Some 10% of consumers say they’re visiting more restaurants that specialize in chicken, rather than beef, according to Technomic’s Center of the Plate: Poultry Consumer Trend Report. Those restaurants are learning the interest extends to what customers bring home or have delivered to eat in front of the TV. Hence the desire to forgo seating for streamlined grab-and-go facilities.
Here’s a look at some of the fast-casual operations that have been hatched by full-service wings specialists.
1. Hurricane BTW
Florida-based full-service operator Hurricane Grill & Wings, which operates 70 sports bars around the country, just announced this quick-serve, wing-focused spinoff—with grand ambitions for the brand.
After opening a “lab store” in Fort Lauderdale, Fla., a year ago, Hurricane BTW is scheduled to launch its first prototype near Chicago next month, with eight to 10 units slated for 2017 and a goal of 49 units in the next three and a half years.
Units will be about 2,000 square feet and will serve burgers and tacos in addition to wings. Beer in bottles, on draft and in 32-ounce sealable crowlers will also be available where permitted.
Hooters is making headlines with its multi-service, wing-centric spinoff, Hoots, which opened earlier this year just outside of Chicago. At Hoots, guests can order at the counter or at tables. The concept also features a full bar and a limited menu of boneless and bone-in wings, chicken sandwiches, Buffalo shrimp and a salad. What it doesn’t have? An all-female waitstaff in tight-fitting uniforms. Hoots, unlike Hooters, employs servers of both genders.

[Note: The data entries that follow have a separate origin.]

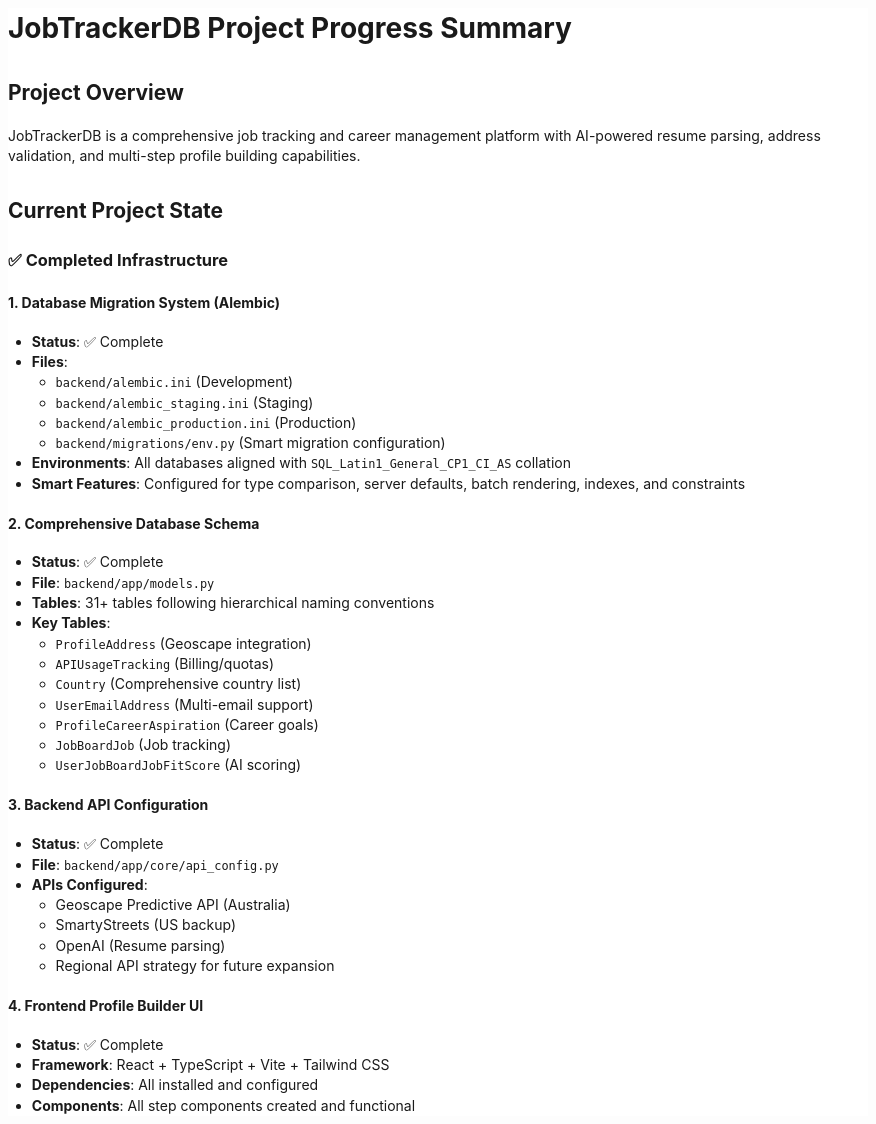 # JobTrackerDB Project Progress Summary

## Project Overview
JobTrackerDB is a comprehensive job tracking and career management platform with AI-powered resume parsing, address validation, and multi-step profile building capabilities.

## Current Project State

### ✅ Completed Infrastructure

#### 1. **Database Migration System (Alembic)**
- **Status**: ✅ Complete
- **Files**: 
  - `backend/alembic.ini` (Development)
  - `backend/alembic_staging.ini` (Staging) 
  - `backend/alembic_production.ini` (Production)
  - `backend/migrations/env.py` (Smart migration configuration)
- **Environments**: All databases aligned with `SQL_Latin1_General_CP1_CI_AS` collation
- **Smart Features**: Configured for type comparison, server defaults, batch rendering, indexes, and constraints

#### 2. **Comprehensive Database Schema**
- **Status**: ✅ Complete
- **File**: `backend/app/models.py`
- **Tables**: 31+ tables following hierarchical naming conventions
- **Key Tables**:
  - `ProfileAddress` (Geoscape integration)
  - `APIUsageTracking` (Billing/quotas)
  - `Country` (Comprehensive country list)
  - `UserEmailAddress` (Multi-email support)
  - `ProfileCareerAspiration` (Career goals)
  - `JobBoardJob` (Job tracking)
  - `UserJobBoardJobFitScore` (AI scoring)

#### 3. **Backend API Configuration**
- **Status**: ✅ Complete
- **File**: `backend/app/core/api_config.py`
- **APIs Configured**:
  - Geoscape Predictive API (Australia)
  - SmartyStreets (US backup)
  - OpenAI (Resume parsing)
  - Regional API strategy for future expansion

#### 4. **Frontend Profile Builder UI**
- **Status**: ✅ Complete
- **Framework**: React + TypeScript + Vite + Tailwind CSS
- **Dependencies**: All installed and configured
- **Components**: All step components created and functional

3. Buffalo Wild Wings spinoff
Buffalo Wild Wings, which reported a 38.2% year-over-year drop in net earnings for the fourth quarter, is looking for a moneymaker. It’s hoping to find it in a new limited-service concept that could slide into markets where there’s not enough traffic for full-service locations while saving on build-out costs.
The company is mulling a no-tables concept that would offer only takeout and delivery, noting that off-premise tickets tend to be 30% higher than dine-in ones.
The concept is as-yet-unnamed.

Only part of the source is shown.